Starting at the top of the entries below, set down each line exactly as written, and stop after the line containing "Working with $\mathbb".

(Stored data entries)
::::::
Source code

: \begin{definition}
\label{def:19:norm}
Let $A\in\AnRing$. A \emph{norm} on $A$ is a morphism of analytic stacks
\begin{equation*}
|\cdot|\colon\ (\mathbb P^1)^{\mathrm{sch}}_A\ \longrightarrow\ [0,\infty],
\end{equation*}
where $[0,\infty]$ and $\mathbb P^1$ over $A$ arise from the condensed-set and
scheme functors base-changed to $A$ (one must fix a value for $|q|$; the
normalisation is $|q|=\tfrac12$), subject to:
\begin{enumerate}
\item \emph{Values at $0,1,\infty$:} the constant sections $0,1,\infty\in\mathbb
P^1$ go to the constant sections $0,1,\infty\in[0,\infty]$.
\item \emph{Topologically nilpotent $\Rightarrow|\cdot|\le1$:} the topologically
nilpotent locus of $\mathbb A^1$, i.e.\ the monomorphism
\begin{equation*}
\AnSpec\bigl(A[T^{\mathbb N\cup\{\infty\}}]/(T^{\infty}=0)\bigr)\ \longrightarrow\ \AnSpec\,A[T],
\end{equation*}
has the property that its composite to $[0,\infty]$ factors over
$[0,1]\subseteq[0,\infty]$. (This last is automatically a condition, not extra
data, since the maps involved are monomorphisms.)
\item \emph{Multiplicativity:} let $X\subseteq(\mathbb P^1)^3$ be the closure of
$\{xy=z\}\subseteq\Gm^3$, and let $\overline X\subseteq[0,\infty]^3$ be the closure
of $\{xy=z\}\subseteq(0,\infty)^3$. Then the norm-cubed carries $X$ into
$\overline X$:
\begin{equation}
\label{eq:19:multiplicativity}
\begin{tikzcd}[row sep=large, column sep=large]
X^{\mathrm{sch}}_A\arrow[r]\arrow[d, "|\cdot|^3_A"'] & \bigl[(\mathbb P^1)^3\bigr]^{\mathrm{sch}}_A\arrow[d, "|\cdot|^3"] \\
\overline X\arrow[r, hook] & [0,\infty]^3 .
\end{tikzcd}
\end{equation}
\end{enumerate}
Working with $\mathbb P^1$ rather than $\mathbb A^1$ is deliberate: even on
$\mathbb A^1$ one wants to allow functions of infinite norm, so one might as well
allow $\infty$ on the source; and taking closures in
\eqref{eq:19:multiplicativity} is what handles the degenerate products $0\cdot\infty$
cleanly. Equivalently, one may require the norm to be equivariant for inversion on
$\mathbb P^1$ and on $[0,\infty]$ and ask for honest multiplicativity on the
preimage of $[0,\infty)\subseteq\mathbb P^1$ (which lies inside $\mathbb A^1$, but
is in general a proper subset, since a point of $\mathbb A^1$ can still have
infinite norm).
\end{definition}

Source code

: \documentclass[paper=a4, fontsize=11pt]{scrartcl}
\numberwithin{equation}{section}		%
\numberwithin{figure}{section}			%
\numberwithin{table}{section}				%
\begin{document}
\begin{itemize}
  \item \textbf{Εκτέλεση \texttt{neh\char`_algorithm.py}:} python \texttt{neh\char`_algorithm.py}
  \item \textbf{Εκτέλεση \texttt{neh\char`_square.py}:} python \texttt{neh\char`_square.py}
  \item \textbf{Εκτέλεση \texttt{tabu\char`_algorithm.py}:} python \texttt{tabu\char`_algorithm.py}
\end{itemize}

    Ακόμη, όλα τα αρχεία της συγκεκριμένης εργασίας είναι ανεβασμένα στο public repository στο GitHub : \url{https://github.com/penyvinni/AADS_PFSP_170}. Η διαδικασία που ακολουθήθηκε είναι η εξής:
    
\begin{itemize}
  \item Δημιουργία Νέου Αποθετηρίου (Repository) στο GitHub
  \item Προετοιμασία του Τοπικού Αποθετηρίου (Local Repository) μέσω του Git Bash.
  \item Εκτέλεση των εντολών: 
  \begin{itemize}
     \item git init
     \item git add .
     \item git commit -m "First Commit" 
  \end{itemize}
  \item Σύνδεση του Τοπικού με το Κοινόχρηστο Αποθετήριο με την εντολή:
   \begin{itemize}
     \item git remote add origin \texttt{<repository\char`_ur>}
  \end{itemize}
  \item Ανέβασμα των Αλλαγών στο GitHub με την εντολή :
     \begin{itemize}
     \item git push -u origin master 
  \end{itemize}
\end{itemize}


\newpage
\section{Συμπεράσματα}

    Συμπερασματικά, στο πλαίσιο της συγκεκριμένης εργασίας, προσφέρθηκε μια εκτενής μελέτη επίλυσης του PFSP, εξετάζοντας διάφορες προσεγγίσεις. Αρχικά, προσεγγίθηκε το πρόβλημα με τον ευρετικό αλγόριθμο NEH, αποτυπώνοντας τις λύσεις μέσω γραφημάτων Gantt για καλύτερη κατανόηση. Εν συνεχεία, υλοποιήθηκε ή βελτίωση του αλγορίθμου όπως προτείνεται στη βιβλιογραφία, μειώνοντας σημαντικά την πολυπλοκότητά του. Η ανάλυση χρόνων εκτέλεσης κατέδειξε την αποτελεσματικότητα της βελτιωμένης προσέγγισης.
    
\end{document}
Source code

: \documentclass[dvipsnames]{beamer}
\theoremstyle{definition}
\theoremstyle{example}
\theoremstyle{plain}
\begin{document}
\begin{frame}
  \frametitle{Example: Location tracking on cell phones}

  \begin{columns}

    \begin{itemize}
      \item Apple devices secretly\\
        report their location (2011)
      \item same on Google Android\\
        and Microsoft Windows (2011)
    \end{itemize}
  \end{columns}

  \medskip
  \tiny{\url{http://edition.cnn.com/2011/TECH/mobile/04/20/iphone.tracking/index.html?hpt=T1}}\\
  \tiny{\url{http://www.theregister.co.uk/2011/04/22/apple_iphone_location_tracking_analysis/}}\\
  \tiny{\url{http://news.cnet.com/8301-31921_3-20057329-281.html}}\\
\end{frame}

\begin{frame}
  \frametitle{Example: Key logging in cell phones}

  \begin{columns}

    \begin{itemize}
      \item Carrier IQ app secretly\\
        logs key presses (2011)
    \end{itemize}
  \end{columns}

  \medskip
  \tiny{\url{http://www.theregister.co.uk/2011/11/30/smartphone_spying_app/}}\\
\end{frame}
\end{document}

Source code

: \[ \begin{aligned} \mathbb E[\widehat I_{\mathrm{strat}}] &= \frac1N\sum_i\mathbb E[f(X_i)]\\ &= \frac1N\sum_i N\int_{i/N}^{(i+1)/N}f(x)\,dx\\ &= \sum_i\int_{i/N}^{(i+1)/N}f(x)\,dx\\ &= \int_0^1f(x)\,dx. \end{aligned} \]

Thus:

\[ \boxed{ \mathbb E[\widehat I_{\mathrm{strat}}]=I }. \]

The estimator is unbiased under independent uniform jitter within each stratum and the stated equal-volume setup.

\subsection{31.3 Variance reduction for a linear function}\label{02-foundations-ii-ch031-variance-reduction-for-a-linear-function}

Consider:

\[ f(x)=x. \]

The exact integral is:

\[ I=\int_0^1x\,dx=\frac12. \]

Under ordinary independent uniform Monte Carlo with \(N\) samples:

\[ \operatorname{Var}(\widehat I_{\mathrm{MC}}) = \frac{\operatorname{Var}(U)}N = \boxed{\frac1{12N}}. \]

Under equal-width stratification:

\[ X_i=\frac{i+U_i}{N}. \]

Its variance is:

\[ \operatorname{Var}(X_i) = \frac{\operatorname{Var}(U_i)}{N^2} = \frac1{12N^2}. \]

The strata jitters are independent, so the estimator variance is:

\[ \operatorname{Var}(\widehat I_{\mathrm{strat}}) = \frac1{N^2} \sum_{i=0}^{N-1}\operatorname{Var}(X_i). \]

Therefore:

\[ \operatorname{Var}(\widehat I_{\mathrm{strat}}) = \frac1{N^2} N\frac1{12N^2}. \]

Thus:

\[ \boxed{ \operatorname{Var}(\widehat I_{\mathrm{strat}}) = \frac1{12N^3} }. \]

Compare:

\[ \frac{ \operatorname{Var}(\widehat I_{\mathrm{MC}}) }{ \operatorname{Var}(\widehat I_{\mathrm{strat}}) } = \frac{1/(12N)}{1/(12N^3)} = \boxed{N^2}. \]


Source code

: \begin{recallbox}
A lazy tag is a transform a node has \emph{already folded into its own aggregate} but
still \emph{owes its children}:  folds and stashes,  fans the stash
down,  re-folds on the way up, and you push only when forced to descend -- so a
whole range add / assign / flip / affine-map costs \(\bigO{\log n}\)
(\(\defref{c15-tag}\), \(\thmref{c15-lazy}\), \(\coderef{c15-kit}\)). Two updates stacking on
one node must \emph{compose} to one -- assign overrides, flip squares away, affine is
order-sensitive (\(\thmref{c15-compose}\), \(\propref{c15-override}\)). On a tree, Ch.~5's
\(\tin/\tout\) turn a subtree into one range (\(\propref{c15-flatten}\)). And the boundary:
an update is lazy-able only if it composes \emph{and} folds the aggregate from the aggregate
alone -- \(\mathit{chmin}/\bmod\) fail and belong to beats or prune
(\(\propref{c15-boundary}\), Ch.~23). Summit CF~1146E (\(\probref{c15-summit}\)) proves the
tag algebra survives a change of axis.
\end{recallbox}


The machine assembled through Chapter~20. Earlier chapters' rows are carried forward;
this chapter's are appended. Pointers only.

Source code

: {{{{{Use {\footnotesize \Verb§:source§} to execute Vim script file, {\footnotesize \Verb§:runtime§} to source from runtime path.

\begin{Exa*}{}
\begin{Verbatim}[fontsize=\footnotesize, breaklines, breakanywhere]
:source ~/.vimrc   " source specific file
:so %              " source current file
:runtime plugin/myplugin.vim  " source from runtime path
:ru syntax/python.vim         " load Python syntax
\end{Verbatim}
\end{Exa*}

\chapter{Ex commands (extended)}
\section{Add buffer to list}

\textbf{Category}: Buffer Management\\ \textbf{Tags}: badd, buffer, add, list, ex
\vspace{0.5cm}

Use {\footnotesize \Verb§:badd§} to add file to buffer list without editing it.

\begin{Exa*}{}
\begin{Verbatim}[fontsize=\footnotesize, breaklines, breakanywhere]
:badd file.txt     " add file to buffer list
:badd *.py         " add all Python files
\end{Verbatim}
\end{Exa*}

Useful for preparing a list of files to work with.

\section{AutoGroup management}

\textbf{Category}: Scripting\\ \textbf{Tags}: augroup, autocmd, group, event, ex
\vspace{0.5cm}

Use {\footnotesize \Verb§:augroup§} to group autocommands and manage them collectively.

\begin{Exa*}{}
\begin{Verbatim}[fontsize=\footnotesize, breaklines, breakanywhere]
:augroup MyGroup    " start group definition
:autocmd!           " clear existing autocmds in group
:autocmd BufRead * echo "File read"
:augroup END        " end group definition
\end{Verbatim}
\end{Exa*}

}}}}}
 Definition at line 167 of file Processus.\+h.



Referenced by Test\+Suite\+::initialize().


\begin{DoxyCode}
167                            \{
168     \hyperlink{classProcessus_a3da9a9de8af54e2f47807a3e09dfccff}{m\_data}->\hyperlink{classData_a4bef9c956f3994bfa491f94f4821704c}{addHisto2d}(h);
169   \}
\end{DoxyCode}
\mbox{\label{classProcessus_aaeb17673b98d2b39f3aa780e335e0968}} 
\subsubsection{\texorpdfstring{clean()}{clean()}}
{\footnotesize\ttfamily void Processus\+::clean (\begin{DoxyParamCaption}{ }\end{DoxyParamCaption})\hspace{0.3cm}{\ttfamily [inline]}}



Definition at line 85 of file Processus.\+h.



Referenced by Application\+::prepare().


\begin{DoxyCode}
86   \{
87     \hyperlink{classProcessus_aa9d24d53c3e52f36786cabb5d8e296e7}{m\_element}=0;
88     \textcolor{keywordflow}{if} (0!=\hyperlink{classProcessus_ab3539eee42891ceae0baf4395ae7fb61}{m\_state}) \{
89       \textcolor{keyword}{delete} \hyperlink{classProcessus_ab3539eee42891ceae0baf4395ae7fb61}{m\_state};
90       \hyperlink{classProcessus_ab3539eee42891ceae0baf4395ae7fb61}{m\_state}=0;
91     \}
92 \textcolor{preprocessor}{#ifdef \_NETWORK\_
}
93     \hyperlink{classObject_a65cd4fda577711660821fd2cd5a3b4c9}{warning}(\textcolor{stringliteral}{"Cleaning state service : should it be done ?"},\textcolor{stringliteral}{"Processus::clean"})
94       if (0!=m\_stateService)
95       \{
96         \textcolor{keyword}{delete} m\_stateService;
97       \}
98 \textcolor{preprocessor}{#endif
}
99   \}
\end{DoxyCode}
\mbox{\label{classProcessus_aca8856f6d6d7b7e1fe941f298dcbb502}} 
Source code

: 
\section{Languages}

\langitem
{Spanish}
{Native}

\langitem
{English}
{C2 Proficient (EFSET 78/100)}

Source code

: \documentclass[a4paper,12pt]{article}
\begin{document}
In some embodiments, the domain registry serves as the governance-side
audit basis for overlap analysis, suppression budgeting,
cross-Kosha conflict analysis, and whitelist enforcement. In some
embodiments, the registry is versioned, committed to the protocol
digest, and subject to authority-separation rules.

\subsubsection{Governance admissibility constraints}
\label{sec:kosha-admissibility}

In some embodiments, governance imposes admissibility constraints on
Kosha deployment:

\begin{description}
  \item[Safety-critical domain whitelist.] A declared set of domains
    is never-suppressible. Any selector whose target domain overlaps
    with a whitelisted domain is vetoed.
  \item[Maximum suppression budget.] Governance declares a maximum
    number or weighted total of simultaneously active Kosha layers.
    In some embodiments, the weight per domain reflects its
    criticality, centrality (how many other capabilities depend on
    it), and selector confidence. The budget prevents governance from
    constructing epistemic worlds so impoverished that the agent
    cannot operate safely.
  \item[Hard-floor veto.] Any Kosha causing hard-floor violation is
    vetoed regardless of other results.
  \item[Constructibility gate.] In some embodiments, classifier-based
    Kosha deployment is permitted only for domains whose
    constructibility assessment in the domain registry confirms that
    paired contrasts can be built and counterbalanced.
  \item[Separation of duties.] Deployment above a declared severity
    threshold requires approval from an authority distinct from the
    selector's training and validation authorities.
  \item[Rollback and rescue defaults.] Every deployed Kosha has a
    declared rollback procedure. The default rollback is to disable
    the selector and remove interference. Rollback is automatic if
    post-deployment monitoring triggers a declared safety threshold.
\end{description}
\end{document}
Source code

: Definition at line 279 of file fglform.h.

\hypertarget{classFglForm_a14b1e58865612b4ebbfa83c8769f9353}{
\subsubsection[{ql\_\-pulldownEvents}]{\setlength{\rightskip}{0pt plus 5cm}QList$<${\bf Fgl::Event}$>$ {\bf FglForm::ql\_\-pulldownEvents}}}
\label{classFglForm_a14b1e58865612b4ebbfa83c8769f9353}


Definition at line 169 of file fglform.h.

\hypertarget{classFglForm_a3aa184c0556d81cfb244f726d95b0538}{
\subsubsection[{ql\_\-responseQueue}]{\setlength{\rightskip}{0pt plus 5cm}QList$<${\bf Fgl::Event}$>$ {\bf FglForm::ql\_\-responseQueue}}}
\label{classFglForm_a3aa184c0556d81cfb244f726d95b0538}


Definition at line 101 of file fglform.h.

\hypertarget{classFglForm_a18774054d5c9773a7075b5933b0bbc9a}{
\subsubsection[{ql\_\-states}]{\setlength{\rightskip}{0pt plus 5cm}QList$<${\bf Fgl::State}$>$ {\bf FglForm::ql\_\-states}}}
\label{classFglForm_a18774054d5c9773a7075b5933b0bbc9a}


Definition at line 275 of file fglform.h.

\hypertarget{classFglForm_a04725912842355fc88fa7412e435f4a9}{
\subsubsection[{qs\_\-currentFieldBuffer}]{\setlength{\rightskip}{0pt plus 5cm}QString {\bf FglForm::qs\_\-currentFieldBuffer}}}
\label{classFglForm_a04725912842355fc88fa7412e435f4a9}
::::::
*Solved exercise*.
Source code

: \begin{definition}
\label{def:19:norm}
Let $A\in\AnRing$. A \emph{norm} on $A$ is a morphism of analytic stacks
\begin{equation*}
|\cdot|\colon\ (\mathbb P^1)^{\mathrm{sch}}_A\ \longrightarrow\ [0,\infty],
\end{equation*}
where $[0,\infty]$ and $\mathbb P^1$ over $A$ arise from the condensed-set and
scheme functors base-changed to $A$ (one must fix a value for $|q|$; the
normalisation is $|q|=\tfrac12$), subject to:
\begin{enumerate}
\item \emph{Values at $0,1,\infty$:} the constant sections $0,1,\infty\in\mathbb
P^1$ go to the constant sections $0,1,\infty\in[0,\infty]$.
\item \emph{Topologically nilpotent $\Rightarrow|\cdot|\le1$:} the topologically
nilpotent locus of $\mathbb A^1$, i.e.\ the monomorphism
\begin{equation*}
\AnSpec\bigl(A[T^{\mathbb N\cup\{\infty\}}]/(T^{\infty}=0)\bigr)\ \longrightarrow\ \AnSpec\,A[T],
\end{equation*}
has the property that its composite to $[0,\infty]$ factors over
$[0,1]\subseteq[0,\infty]$. (This last is automatically a condition, not extra
data, since the maps involved are monomorphisms.)
\item \emph{Multiplicativity:} let $X\subseteq(\mathbb P^1)^3$ be the closure of
$\{xy=z\}\subseteq\Gm^3$, and let $\overline X\subseteq[0,\infty]^3$ be the closure
of $\{xy=z\}\subseteq(0,\infty)^3$. Then the norm-cubed carries $X$ into
$\overline X$:
\begin{equation}
\label{eq:19:multiplicativity}
\begin{tikzcd}[row sep=large, column sep=large]
X^{\mathrm{sch}}_A\arrow[r]\arrow[d, "|\cdot|^3_A"'] & \bigl[(\mathbb P^1)^3\bigr]^{\mathrm{sch}}_A\arrow[d, "|\cdot|^3"] \\
\overline X\arrow[r, hook] & [0,\infty]^3 .
\end{tikzcd}
\end{equation}
\end{enumerate}
Working with $\mathbb P^1$ rather than $\mathbb A^1$ is deliberate: even on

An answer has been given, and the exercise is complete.